Here, Jane Gorick, co-founder of Packaging Services Europe, a frontline support service provider for returnable transit packaging (RTP), looks ahead at the key concepts she believes will shape the logistics sector across 2018 and beyond.

Warehouse automation and RTP

“In a sector always looking to drive efficiency without compromising quality, automation plays an increasingly important role within the supply chain. Looking ahead, I would expect to see the role of traditional supply chain elements – such as pallets and other load carriers – further evolve to meet the demands of automated storage and retrieval systems.

“Automated handling requires that the unit load – be it a carton, crate, tray or pallet – be uniform for effective orientation of the load carrier in the system. The properties of plastic have more consistent dimensional accuracy ensuring that goods are being stored, racked and transported in the safest possible way. With that in mind, I’d expect to see an increasing number of businesses opt for plastic pallets and packaging.

“The manufacturing industry has already whole-heartedly welcomed mechanisation and automation, and I’d expect to see other industries follow suit. Today, increasing use of robotics in the warehousing environment is adding more pressure on the quality of the load carrier in the system.  Dimensional integrity, as well as its cleanliness are key and this means that the transit packaging condition has to deliver the consistency needed for the automation and robotics to work to optimum effect.”

Reuse and Recycle

“According to a report recently published by technology and business consultancy the Smithers Group, the global RTP industry will be worth $271bn by 2019. This equates to a yearly increase of 4% since 2012, thanks in part to initiatives such as the Packaging Waste Directive, which obligates businesses to minimise packaging waste across the supply chain. 

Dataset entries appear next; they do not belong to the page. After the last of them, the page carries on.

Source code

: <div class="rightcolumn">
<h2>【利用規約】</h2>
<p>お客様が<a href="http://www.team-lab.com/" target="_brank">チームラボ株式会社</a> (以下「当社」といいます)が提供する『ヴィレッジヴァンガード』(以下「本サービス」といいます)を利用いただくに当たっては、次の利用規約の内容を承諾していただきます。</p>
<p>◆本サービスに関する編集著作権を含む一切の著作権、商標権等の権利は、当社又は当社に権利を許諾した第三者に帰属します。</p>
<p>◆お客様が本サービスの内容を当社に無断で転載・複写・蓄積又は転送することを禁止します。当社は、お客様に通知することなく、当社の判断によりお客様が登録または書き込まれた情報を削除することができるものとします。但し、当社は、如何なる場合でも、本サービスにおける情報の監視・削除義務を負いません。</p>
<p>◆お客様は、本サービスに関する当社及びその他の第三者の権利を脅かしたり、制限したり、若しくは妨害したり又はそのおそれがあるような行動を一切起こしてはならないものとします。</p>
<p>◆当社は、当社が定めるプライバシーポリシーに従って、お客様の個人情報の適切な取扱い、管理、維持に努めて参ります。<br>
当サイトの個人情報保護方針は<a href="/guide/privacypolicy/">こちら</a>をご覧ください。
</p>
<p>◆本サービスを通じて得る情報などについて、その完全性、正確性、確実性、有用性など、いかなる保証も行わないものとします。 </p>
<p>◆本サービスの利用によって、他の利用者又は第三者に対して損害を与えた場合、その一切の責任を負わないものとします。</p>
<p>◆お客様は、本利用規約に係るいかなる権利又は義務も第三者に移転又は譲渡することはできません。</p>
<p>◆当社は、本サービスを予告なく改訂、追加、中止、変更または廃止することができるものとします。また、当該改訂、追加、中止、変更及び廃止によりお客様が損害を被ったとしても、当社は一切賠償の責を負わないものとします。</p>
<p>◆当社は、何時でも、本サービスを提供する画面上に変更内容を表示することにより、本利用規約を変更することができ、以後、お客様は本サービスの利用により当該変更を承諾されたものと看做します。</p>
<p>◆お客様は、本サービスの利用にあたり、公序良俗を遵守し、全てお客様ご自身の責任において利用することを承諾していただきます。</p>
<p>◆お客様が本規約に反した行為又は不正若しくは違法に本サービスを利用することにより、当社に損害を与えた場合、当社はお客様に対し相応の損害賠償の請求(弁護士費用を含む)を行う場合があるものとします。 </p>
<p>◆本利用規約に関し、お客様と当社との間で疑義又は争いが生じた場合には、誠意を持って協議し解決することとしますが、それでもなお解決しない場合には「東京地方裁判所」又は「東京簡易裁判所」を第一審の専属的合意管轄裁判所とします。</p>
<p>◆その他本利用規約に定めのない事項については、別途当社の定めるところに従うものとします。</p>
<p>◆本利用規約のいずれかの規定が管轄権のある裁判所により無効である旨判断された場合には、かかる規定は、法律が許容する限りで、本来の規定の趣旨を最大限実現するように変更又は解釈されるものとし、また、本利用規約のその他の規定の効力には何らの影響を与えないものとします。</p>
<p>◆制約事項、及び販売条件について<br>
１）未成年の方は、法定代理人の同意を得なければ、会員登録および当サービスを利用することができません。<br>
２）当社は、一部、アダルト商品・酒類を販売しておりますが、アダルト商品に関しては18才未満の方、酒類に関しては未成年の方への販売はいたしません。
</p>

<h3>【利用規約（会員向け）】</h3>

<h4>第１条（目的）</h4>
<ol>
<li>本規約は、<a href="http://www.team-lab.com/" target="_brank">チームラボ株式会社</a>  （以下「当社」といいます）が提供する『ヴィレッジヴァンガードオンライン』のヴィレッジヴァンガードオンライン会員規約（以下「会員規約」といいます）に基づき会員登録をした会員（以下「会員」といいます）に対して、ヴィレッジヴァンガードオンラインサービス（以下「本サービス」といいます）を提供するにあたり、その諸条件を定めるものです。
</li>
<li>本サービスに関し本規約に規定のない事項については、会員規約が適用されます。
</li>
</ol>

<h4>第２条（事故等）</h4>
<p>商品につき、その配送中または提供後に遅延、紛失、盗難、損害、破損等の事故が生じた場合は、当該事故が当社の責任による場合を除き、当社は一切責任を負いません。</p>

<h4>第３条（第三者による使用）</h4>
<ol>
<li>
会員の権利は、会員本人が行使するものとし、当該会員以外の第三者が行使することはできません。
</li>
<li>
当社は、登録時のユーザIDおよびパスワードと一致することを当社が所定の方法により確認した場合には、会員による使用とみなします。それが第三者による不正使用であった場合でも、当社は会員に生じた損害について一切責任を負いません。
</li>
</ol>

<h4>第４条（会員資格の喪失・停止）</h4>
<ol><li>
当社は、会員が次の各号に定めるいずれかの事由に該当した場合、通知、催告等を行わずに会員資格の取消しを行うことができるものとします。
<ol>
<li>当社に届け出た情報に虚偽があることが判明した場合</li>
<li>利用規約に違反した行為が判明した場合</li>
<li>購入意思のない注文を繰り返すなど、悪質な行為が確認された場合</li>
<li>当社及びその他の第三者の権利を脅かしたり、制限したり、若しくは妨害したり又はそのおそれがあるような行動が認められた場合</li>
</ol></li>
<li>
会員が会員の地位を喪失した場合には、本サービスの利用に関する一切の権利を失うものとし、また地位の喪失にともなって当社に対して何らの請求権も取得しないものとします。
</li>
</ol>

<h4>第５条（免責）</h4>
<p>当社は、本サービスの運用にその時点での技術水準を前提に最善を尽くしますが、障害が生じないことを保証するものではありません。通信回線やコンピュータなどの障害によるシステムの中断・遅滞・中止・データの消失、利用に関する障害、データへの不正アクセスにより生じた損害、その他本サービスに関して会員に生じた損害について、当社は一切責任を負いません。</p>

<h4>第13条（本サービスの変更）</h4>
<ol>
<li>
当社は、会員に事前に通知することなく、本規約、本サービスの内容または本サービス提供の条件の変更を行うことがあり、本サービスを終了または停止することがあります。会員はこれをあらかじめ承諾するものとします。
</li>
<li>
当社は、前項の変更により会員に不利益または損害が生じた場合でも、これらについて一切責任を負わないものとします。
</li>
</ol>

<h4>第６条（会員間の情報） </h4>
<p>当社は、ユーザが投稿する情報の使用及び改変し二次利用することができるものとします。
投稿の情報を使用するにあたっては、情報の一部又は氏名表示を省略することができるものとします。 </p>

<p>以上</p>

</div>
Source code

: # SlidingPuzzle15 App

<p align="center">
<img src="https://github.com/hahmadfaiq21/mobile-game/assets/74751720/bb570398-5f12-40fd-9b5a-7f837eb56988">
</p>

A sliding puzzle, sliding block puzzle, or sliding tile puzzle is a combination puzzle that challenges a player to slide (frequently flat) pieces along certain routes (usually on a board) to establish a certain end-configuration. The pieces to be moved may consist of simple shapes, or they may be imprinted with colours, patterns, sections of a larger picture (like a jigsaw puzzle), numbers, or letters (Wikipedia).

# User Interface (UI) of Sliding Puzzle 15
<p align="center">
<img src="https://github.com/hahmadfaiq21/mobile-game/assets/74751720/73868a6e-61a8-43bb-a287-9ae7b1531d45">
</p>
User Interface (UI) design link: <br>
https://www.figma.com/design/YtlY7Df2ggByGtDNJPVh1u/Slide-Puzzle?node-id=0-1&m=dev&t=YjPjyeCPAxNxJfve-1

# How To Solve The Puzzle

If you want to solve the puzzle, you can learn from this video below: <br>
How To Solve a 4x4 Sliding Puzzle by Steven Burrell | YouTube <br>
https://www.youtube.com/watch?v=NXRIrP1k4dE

“But, historically, the Packaging Waste Directive has meant that there was a similar value associated with recycling and reusing. Going forwards, I’d expect to see more businesses look to promoting reuse over recycling. In terms of RTP, this will require companies to investigate different operational solutions.

“There are a number of key benefits to utilising the reuse option. A significant amount of energy is expended in the manufacture of a plastic pallet or crate, so it makes sound environmental sense to maximise the lifespan of the RTP. Reuse also results in less potentially hazardous waste, as there are limited by-products of the reuse process.

“Operational solutions for the recovery inspection and cleaning of RTP will continue to evolve, as more businesses look for ways to maximise the life of their packaging.”

Network changes

“In an increasingly diverse marketplace, supply chains are becoming ever more complex to meet the needs of offline and online sales channels, which are not always compatible. Online-offline integration efforts are challenging for companies, and impact inventory systems, warehouses, marketing campaigns and pricing strategies. This same integration can also drive a change in supply chain and warehouse network solutions.

“With leading manufacturers constantly working to streamline delivery options, for example managing returns efficiently or introducing 90-minute delivery options, customer expectations are being raised, and smaller businesses are having to work hard to keep pace. It can be daunting for SMEs, which don’t always have access to the same supply chain support mechanisms as larger or more established businesses.

“As we see the increasing integration of IT systems, and the adoption of automated technology in the supply chain, order fulfilment and delivery times will become faster. Businesses large or small will increasingly need to have the appropriate services in place to meet the needs of their supply chain. Ensuring the necessary national coverage to support their maintenance in a highly automated supply chain that demands fast turnarounds will be key.”